The line containing "#### Initial Model Selection Context" opens the span to copy, and the last line of the records below closes it. Write out that span exactly.

**Extracted information**

-*-*-

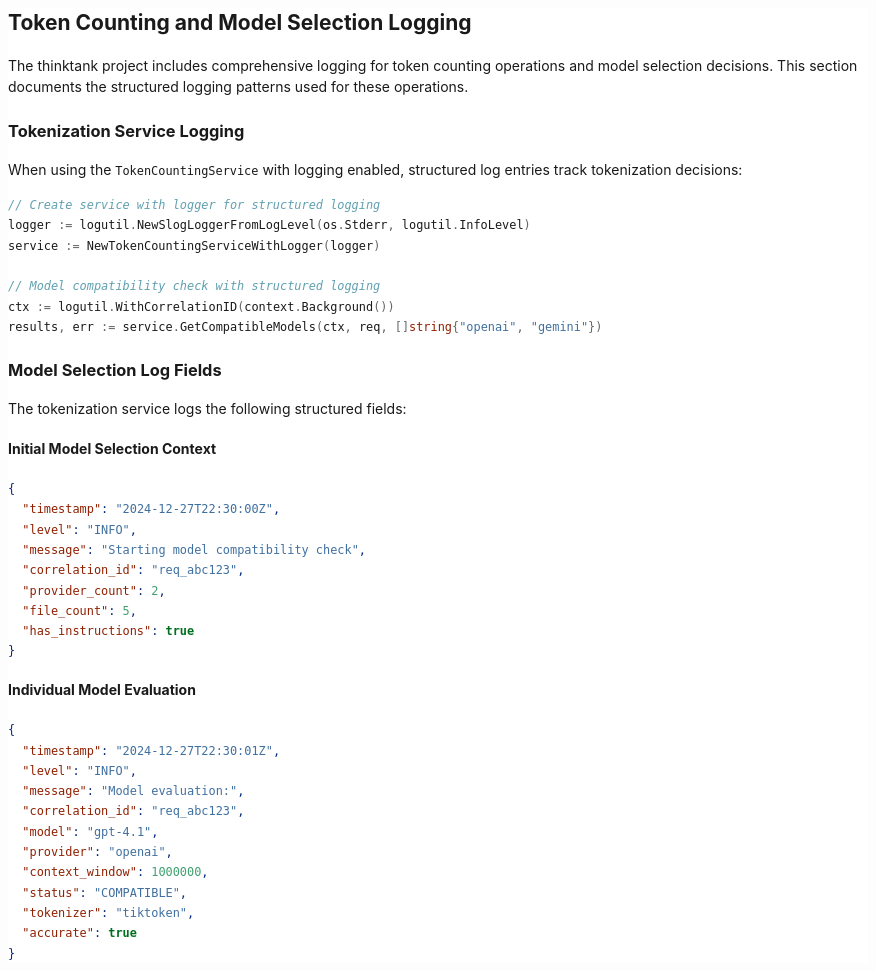 ## Token Counting and Model Selection Logging

The thinktank project includes comprehensive logging for token counting operations and model selection decisions. This section documents the structured logging patterns used for these operations.

### Tokenization Service Logging

When using the `TokenCountingService` with logging enabled, structured log entries track tokenization decisions:

```go
// Create service with logger for structured logging
logger := logutil.NewSlogLoggerFromLogLevel(os.Stderr, logutil.InfoLevel)
service := NewTokenCountingServiceWithLogger(logger)

// Model compatibility check with structured logging
ctx := logutil.WithCorrelationID(context.Background())
results, err := service.GetCompatibleModels(ctx, req, []string{"openai", "gemini"})
```

### Model Selection Log Fields

The tokenization service logs the following structured fields:

#### Initial Model Selection Context
```json
{
  "timestamp": "2024-12-27T22:30:00Z",
  "level": "INFO",
  "message": "Starting model compatibility check",
  "correlation_id": "req_abc123",
  "provider_count": 2,
  "file_count": 5,
  "has_instructions": true
}
```

#### Individual Model Evaluation
```json
{
  "timestamp": "2024-12-27T22:30:01Z",
  "level": "INFO",
  "message": "Model evaluation:",
  "correlation_id": "req_abc123",
  "model": "gpt-4.1",
  "provider": "openai",
  "context_window": 1000000,
  "status": "COMPATIBLE",
  "tokenizer": "tiktoken",
  "accurate": true
}
```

-*-*-

**Solution**
#### Initial Model Selection Context
```json
{
  "timestamp": "2024-12-27T22:30:00Z",
  "level": "INFO",
  "message": "Starting model compatibility check",
  "correlation_id": "req_abc123",
  "provider_count": 2,
  "file_count": 5,
  "has_instructions": true
}
```

#### Individual Model Evaluation
```json
{
  "timestamp": "2024-12-27T22:30:01Z",
  "level": "INFO",
  "message": "Model evaluation:",
  "correlation_id": "req_abc123",
  "model": "gpt-4.1",
  "provider": "openai",
  "context_window": 1000000,
  "status": "COMPATIBLE",
  "tokenizer": "tiktoken",
  "accurate": true
}
```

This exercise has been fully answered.